__AVAILABLE RECORDS__:
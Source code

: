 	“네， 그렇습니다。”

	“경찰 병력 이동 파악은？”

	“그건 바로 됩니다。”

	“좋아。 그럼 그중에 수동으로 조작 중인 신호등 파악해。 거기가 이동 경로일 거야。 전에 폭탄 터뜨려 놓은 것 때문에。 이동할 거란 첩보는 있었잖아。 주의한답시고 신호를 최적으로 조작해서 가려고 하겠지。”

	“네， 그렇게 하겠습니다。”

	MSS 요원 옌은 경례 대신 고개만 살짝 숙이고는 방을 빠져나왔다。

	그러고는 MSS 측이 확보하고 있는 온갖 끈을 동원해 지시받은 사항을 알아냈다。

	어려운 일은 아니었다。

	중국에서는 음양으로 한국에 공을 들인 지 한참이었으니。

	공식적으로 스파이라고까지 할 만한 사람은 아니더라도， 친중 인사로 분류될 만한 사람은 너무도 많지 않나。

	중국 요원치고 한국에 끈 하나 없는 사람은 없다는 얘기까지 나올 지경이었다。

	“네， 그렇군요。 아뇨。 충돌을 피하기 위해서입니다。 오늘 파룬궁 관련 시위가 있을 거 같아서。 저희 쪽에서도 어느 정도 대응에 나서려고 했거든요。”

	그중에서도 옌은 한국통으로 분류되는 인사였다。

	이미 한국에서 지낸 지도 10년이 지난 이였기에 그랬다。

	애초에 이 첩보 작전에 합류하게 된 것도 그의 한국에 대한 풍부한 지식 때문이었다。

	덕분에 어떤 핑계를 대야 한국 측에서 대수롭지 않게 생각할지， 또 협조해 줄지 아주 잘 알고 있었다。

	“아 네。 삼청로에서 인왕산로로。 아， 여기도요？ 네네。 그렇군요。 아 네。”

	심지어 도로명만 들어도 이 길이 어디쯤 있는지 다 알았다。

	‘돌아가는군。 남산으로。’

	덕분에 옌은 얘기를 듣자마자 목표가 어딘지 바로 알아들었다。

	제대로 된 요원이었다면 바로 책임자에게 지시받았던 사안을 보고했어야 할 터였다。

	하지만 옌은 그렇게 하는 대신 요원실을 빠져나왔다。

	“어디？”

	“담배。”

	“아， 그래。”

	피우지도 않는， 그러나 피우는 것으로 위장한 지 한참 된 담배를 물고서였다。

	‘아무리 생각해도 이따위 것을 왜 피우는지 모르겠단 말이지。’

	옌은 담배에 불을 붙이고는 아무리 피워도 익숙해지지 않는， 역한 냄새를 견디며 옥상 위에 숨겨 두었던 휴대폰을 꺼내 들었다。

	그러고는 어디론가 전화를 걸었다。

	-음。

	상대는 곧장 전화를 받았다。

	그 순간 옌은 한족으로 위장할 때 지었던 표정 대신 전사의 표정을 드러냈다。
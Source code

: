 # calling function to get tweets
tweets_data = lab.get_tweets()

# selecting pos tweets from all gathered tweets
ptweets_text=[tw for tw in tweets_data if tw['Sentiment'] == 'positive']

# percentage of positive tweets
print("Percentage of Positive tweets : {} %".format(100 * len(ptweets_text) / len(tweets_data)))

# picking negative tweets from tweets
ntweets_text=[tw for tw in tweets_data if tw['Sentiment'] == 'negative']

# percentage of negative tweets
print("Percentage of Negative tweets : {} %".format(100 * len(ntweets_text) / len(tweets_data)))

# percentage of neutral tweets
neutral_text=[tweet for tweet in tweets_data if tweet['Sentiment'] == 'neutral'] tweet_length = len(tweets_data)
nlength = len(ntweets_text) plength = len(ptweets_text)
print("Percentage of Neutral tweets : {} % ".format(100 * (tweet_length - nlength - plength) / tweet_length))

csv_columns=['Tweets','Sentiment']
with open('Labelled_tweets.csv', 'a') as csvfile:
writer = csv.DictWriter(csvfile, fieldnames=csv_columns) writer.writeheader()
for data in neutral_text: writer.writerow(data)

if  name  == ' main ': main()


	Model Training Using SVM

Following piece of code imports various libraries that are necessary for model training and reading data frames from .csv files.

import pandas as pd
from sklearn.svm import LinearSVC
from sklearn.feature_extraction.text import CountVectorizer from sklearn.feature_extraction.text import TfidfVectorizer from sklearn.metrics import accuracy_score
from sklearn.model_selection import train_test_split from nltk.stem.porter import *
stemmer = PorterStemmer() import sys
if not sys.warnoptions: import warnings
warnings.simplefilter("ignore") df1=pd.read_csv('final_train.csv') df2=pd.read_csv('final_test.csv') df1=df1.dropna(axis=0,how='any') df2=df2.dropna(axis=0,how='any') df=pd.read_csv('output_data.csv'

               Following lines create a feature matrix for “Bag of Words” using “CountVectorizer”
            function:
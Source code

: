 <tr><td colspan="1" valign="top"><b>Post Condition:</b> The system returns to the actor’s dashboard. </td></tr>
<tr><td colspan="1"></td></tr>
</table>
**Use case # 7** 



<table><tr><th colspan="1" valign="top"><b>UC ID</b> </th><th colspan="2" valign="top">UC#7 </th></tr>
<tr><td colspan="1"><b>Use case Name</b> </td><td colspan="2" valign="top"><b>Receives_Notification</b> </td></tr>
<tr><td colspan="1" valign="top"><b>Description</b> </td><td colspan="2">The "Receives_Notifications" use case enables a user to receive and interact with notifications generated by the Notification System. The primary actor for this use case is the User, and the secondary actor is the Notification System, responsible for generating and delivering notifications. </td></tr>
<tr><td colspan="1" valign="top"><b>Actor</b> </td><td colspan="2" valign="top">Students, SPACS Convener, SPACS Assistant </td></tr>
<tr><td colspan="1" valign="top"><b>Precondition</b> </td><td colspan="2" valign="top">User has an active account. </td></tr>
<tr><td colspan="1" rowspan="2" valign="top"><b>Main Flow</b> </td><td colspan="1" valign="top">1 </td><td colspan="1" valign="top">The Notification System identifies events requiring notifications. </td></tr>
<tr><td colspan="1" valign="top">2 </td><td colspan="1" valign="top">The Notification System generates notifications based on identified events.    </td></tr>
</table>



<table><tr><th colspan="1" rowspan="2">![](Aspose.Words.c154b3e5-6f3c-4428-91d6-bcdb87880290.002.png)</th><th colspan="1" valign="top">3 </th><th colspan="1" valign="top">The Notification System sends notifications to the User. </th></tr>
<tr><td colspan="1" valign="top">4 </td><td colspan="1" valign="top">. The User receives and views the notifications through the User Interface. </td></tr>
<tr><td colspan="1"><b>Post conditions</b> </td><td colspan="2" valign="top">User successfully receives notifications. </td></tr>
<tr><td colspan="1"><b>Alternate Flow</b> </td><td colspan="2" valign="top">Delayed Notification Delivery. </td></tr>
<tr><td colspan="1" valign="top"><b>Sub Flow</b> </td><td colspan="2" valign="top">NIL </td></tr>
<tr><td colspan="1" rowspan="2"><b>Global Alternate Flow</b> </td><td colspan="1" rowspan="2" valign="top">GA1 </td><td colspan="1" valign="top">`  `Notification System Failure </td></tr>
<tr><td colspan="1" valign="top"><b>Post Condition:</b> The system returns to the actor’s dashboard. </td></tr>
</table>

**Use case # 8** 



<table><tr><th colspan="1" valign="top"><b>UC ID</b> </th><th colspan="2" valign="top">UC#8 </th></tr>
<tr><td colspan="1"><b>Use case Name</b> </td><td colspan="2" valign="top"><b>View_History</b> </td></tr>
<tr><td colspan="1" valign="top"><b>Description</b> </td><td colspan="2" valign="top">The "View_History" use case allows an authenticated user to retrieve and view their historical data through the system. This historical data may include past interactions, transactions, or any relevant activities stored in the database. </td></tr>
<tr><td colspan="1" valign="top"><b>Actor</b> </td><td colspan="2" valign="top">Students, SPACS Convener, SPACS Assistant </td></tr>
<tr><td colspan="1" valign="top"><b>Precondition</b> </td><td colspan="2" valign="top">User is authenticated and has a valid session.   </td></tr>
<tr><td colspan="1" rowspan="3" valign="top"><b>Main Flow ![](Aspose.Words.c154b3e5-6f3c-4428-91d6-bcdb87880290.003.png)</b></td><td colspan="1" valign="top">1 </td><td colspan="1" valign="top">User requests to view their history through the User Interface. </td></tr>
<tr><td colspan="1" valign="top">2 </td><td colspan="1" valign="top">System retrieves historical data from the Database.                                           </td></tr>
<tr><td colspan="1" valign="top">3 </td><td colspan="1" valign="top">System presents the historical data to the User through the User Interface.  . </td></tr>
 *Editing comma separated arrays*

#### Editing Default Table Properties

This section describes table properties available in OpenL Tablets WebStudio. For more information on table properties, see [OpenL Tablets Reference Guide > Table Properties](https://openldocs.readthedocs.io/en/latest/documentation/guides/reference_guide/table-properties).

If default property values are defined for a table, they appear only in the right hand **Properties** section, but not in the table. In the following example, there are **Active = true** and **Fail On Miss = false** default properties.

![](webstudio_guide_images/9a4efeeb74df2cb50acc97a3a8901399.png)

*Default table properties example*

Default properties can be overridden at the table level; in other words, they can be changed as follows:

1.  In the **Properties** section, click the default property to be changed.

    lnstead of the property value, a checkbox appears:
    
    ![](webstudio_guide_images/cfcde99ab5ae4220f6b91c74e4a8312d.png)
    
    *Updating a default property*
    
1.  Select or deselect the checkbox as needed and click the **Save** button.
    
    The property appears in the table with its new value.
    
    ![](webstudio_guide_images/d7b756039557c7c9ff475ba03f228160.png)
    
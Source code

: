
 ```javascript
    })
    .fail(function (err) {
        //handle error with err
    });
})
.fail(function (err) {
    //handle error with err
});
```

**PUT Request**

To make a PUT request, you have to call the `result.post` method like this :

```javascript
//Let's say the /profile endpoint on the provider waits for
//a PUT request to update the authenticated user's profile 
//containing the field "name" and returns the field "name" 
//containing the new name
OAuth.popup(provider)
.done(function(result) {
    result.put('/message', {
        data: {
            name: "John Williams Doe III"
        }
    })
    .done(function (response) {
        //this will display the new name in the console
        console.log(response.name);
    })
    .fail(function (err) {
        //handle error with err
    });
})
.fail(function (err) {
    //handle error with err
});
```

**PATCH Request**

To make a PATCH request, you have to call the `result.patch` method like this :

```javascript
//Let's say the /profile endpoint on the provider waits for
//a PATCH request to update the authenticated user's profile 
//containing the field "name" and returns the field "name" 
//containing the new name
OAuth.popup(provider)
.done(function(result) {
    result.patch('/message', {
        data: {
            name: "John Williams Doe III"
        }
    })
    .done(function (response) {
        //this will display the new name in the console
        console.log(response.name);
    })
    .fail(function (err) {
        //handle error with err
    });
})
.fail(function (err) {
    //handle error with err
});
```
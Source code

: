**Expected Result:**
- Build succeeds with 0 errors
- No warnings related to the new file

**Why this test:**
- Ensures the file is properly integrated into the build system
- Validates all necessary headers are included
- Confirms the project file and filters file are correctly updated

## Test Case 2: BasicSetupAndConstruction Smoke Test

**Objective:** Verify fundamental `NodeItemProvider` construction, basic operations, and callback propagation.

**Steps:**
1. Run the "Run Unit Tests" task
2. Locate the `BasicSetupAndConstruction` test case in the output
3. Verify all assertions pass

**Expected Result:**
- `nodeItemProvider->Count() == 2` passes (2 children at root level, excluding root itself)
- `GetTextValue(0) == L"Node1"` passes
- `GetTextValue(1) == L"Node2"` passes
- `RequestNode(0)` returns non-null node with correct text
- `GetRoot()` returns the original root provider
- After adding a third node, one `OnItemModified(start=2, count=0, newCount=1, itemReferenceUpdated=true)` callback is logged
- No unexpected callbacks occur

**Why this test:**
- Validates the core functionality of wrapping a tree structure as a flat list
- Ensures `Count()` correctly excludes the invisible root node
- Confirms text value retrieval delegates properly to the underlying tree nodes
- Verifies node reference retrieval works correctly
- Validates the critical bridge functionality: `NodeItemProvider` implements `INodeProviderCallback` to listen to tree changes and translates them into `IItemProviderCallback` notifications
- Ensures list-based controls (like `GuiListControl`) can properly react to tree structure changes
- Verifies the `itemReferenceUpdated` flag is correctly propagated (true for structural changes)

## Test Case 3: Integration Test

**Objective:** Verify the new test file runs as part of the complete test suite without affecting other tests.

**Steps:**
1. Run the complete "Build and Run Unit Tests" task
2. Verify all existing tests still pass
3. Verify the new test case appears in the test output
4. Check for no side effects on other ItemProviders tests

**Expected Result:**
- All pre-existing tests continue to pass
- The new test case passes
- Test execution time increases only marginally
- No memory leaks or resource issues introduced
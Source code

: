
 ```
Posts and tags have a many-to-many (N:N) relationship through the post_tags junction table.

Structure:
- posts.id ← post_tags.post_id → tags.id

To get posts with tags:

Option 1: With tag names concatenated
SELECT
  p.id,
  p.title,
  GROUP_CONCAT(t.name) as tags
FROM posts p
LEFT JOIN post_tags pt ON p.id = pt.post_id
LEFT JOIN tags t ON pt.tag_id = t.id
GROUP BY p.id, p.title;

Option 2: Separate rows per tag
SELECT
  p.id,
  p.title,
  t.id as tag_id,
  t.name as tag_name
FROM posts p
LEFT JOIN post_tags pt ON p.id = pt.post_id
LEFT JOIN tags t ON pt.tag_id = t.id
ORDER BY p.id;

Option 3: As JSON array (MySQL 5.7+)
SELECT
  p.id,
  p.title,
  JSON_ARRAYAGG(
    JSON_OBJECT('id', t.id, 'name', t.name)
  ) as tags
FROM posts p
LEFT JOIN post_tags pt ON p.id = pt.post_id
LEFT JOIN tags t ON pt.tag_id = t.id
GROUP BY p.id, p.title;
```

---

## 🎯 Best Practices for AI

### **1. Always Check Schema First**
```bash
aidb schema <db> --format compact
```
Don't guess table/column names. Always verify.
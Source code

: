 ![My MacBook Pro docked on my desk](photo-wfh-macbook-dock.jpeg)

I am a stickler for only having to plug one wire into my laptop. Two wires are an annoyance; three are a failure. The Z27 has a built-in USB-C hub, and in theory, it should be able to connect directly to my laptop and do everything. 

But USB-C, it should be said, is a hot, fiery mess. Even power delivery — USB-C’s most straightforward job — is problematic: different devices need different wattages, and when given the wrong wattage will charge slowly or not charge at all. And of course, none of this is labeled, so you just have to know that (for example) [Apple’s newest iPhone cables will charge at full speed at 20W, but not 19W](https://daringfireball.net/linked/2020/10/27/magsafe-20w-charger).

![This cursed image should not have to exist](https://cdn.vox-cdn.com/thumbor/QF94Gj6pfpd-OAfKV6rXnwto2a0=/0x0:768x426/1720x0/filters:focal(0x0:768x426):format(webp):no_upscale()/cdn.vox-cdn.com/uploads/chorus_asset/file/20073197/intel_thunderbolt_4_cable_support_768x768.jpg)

__WHAT NEEDS TO BE DONE__:
Would you set down, word for word, the lines from the opening of the entries above through the line with "# selecting pos", both included, and no others?

__SOLUTION TO THE EXERCISE__:
Source code

: 	“네， 그렇습니다。”

	“경찰 병력 이동 파악은？”

	“그건 바로 됩니다。”

	“좋아。 그럼 그중에 수동으로 조작 중인 신호등 파악해。 거기가 이동 경로일 거야。 전에 폭탄 터뜨려 놓은 것 때문에。 이동할 거란 첩보는 있었잖아。 주의한답시고 신호를 최적으로 조작해서 가려고 하겠지。”

	“네， 그렇게 하겠습니다。”

	MSS 요원 옌은 경례 대신 고개만 살짝 숙이고는 방을 빠져나왔다。

	그러고는 MSS 측이 확보하고 있는 온갖 끈을 동원해 지시받은 사항을 알아냈다。

	어려운 일은 아니었다。

	중국에서는 음양으로 한국에 공을 들인 지 한참이었으니。

	공식적으로 스파이라고까지 할 만한 사람은 아니더라도， 친중 인사로 분류될 만한 사람은 너무도 많지 않나。

	중국 요원치고 한국에 끈 하나 없는 사람은 없다는 얘기까지 나올 지경이었다。

	“네， 그렇군요。 아뇨。 충돌을 피하기 위해서입니다。 오늘 파룬궁 관련 시위가 있을 거 같아서。 저희 쪽에서도 어느 정도 대응에 나서려고 했거든요。”

	그중에서도 옌은 한국통으로 분류되는 인사였다。

	이미 한국에서 지낸 지도 10년이 지난 이였기에 그랬다。

	애초에 이 첩보 작전에 합류하게 된 것도 그의 한국에 대한 풍부한 지식 때문이었다。

	덕분에 어떤 핑계를 대야 한국 측에서 대수롭지 않게 생각할지， 또 협조해 줄지 아주 잘 알고 있었다。

	“아 네。 삼청로에서 인왕산로로。 아， 여기도요？ 네네。 그렇군요。 아 네。”

	심지어 도로명만 들어도 이 길이 어디쯤 있는지 다 알았다。

	‘돌아가는군。 남산으로。’

	덕분에 옌은 얘기를 듣자마자 목표가 어딘지 바로 알아들었다。

	제대로 된 요원이었다면 바로 책임자에게 지시받았던 사안을 보고했어야 할 터였다。

	하지만 옌은 그렇게 하는 대신 요원실을 빠져나왔다。

	“어디？”

	“담배。”

	“아， 그래。”

	피우지도 않는， 그러나 피우는 것으로 위장한 지 한참 된 담배를 물고서였다。

	‘아무리 생각해도 이따위 것을 왜 피우는지 모르겠단 말이지。’

	옌은 담배에 불을 붙이고는 아무리 피워도 익숙해지지 않는， 역한 냄새를 견디며 옥상 위에 숨겨 두었던 휴대폰을 꺼내 들었다。

	그러고는 어디론가 전화를 걸었다。

	-음。

	상대는 곧장 전화를 받았다。

	그 순간 옌은 한족으로 위장할 때 지었던 표정 대신 전사의 표정을 드러냈다。
Source code

: # calling function to get tweets
tweets_data = lab.get_tweets()

# selecting pos tweets from all gathered tweets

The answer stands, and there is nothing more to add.